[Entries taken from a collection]
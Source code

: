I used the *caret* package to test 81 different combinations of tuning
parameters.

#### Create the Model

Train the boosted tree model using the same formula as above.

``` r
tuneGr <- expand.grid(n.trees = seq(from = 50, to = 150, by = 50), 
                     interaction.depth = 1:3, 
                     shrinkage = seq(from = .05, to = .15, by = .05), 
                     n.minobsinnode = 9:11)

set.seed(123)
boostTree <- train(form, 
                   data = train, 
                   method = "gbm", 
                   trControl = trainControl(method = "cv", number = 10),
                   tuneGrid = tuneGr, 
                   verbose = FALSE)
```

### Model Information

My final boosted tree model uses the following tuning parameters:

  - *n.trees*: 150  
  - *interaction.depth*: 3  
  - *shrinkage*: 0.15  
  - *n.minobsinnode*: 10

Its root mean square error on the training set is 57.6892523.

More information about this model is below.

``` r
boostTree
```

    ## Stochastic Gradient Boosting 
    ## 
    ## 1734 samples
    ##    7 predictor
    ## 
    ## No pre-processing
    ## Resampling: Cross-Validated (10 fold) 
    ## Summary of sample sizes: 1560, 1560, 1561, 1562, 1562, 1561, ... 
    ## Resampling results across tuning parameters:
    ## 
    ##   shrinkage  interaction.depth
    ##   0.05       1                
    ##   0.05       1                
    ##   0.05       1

## WHAT THIS TASK INVOLVES
Identify each line in the records above containing the word "minobsinnode"; copy those lines.

## REPLY
                     n.minobsinnode = 9:11)
  - *n.minobsinnode*: 10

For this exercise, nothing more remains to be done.